Baffling the Experts

One of our New York City favorites, Saks Fifth Avenue, had a store on Hilton Head Island for as long as most of us can remember, and today the classic Saks is represented here by their value line, Off Fifth, at an outlet mall that is, ahem, off island. The Saks journey on Hilton Head Island is instructive.

For the longest time, even the legendary Saks couldn’t quite crack the code to Hilton Head shopping. They stocked their store at Shelter Cove with resort wear, following what they’d learned in Miami and similar getaway destinations. Didn’t seem to work. Was Hilton Head Island more of a professional-and-social environment for clothing and accessories? Then let’s stock it like the Fifth Avenue store across from Rockefeller Center and next door to St. Patrick’s. Hmmm. That didn’t work, either.

What made Hilton Head shopping so distinctive that even Saks couldn’t “model” it on any of their other experience?

Clues to the Experience

The answer might be found around the unique combination of “at-ease” and “at-home” that people experience on Hilton Head Island. Among visitors and vacationers, more than 40 percent are returning. They’ve been here before, sometimes year after year for a generation or more. But even the folks coming to Hilton Head Island for just their second or third or fourth visit say they feel a certain sense of belonging. It works two ways. This lazy, luxurious, Lowcountry beauty finds a place somewhere inside our guests. Hilton Head Island makes its way into their consciousness. They take a piece home with them.

In return, visitors feel something more than welcome when they are here. They feel like part of this place. Most of the time it’s just a quiet feeling, something difficult to describe. Yet whenever they pass along some inside knowledge to another visitor, the feeling of belonging grows. It’s part of what brings so many back.
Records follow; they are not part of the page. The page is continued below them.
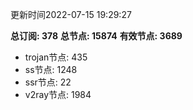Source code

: 更新时间2022-07-15 19:29:27

**总订阅: 378**
**总节点: 15874**
**有效节点: 3689**
- trojan节点: 435
- ss节点: 1248
- ssr节点: 22
- v2ray节点: 1984
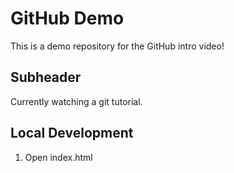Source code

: # GitHub Demo

This is a demo repository for the GitHub intro video!

## Subheader

Currently watching a git tutorial.

## Local Development

1. Open index.html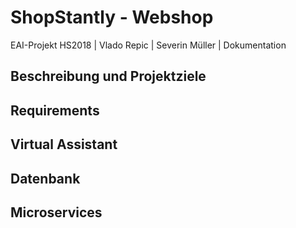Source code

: # ShopStantly - Webshop
EAI-Projekt HS2018 | Vlado Repic | Severin Müller | Dokumentation

## Beschreibung und Projektziele

## Requirements

## Virtual Assistant

## Datenbank

## Microservices

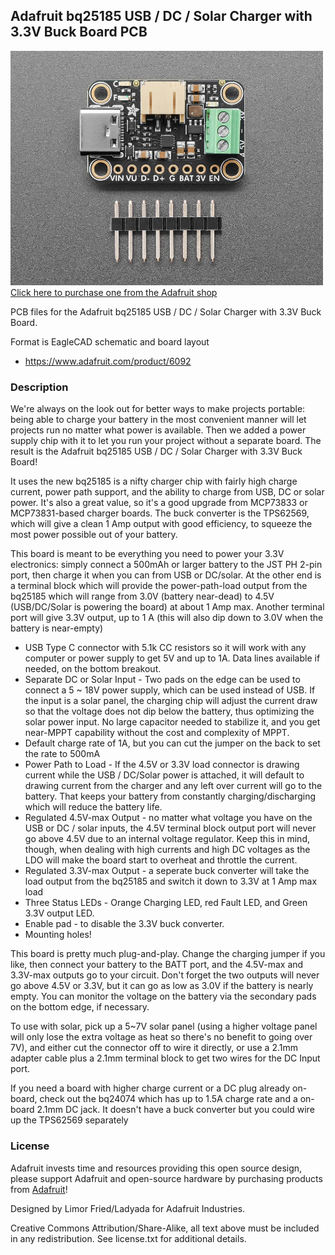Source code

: ## Adafruit bq25185 USB / DC / Solar Charger with 3.3V Buck Board PCB

<a href="http://www.adafruit.com/products/6092"><img src="assets/6092.jpg?raw=true" width="500px"><br/>
Click here to purchase one from the Adafruit shop</a>

PCB files for the Adafruit bq25185 USB / DC / Solar Charger with 3.3V Buck Board. 

Format is EagleCAD schematic and board layout
* https://www.adafruit.com/product/6092

### Description

We're always on the look out for better ways to make projects portable: being able to charge your battery in the most convenient manner will let projects run no matter what power is available. Then we added a power supply chip with it to let you run your project without a separate board. The result is the Adafruit bq25185 USB / DC / Solar Charger with 3.3V Buck Board!

It uses the new bq25185 is a nifty charger chip with fairly high charge current, power path support, and the ability to charge from USB, DC or solar power. It's also a great value, so it's a good upgrade from MCP73833 or MCP73831-based charger boards. The buck converter is the TPS62569, which will give a clean 1 Amp output with good efficiency, to squeeze the most power possible out of your battery.

This board is meant to be everything you need to power your 3.3V electronics: simply connect a 500mAh or larger battery to the JST PH 2-pin port, then charge it when you can from USB or DC/solar. At the other end is a terminal block which will provide the power-path-load output from the bq25185 which will range from 3.0V (battery near-dead) to 4.5V (USB/DC/Solar is powering the board) at about 1 Amp max. Another terminal port will give 3.3V output, up to 1 A (this will also dip down to 3.0V when the battery is near-empty)

* USB Type C connector with 5.1k CC resistors so it will work with any computer or power supply to get 5V and up to 1A. Data lines available if needed, on the bottom breakout.
* Separate DC or Solar Input - Two pads on the edge can be used to connect a 5 ~ 18V power supply, which can be used instead of USB. If the input is a solar panel, the charging chip will adjust the current draw so that the voltage does not dip below the battery, thus optimizing the solar power input. No large capacitor needed to stabilize it, and you get near-MPPT capability without the cost and complexity of MPPT.
* Default charge rate of 1A, but you can cut the jumper on the back to set the rate to 500mA
* Power Path to Load - If the 4.5V or 3.3V load connector is drawing current while the USB / DC/Solar power is attached, it will default to drawing current from the charger and any left over current will go to the battery. That keeps your battery from constantly charging/discharging which will reduce the battery life.
* Regulated 4.5V-max Output - no matter what voltage you have on the USB or DC / solar inputs, the 4.5V terminal block output port will never go above 4.5V due to an internal voltage regulator. Keep this in mind, though, when dealing with high currents and high DC voltages as the LDO will make the board start to overheat and throttle the current.
* Regulated 3.3V-max Output - a seperate buck converter will take the load output from the bq25185 and switch it down to 3.3V at 1 Amp max load
* Three Status LEDs - Orange Charging LED, red Fault LED, and Green 3.3V output LED.
* Enable pad - to disable the 3.3V buck converter.
* Mounting holes!

This board is pretty much plug-and-play. Change the charging jumper if you like, then connect your battery to the BATT port, and the 4.5V-max and 3.3V-max outputs go to your circuit. Don't forget the two outputs  will never go above 4.5V or 3.3V, but it can go as low as 3.0V if the battery is nearly empty. You can monitor the voltage on the battery via the secondary pads on the bottom edge, if necessary.

To use with solar, pick up a 5~7V solar panel (using a higher voltage panel will only lose the extra voltage as heat so there's no benefit to going over 7V), and either cut the connector off to wire it directly, or use a 2.1mm adapter cable plus a 2.1mm terminal block to get two wires for the DC Input port.

If you need a board with higher charge current or a DC plug already on-board, check out the bq24074 which has up to 1.5A charge rate and a on-board 2.1mm DC jack. It doesn't have a buck converter but you could wire up the TPS62569 separately

### License

Adafruit invests time and resources providing this open source design, please support Adafruit and open-source hardware by purchasing products from [Adafruit](https://www.adafruit.com)!

Designed by Limor Fried/Ladyada for Adafruit Industries.

Creative Commons Attribution/Share-Alike, all text above must be included in any redistribution. 
See license.txt for additional details.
Now, with that feeling of two-way belonging, it starts to make sense that “resort wear” was not the answer for Saks. The kind of “costuming” that people practice when they go to Miami, for example, is rarely at play here. It’s more like a neighborhood, just a different one, with palm trees. Maybe that’s why the things that visitors and residents both want to see when they go Hilton Head shopping can be so similar.

The Founders Predicted

What does shift when people shop local on Hilton Head Island? A sense of freedom. The imagination and the practical judgement live much closer together here on America’s favorite island. It’s why people who never buy art at home sometimes go back with framed art photography or a painting to remind them of how it feels here. It’s why the range of colors people choose to buy and wear – while not as outlandish as resort wear – are a bit more brash and buoyant here, more animated and cheerful than what they might have chosen at home. Our friends at Palmettoes call it “fashion for fun-loving people.”

One of the things that the Sea Pines founders predicted with uncanny accuracy is how people who feel this way would like to shop. Placing The Shops at Sea Pines Center right in the middle of the Miracle Mile, they foresaw the convenience that residents would demand, and the power of attraction that would make it a gathering place for residents and visitors alike.

This blend of efficiency, value, and diversion is a rare quality, and the ultimate secret to the pleasure of shopping local – for the holidays or anytime – on Hilton Head Island. Understanding this is part of what makes the experience you’ll find among The Shops at Sea Pines Center so extraordinary.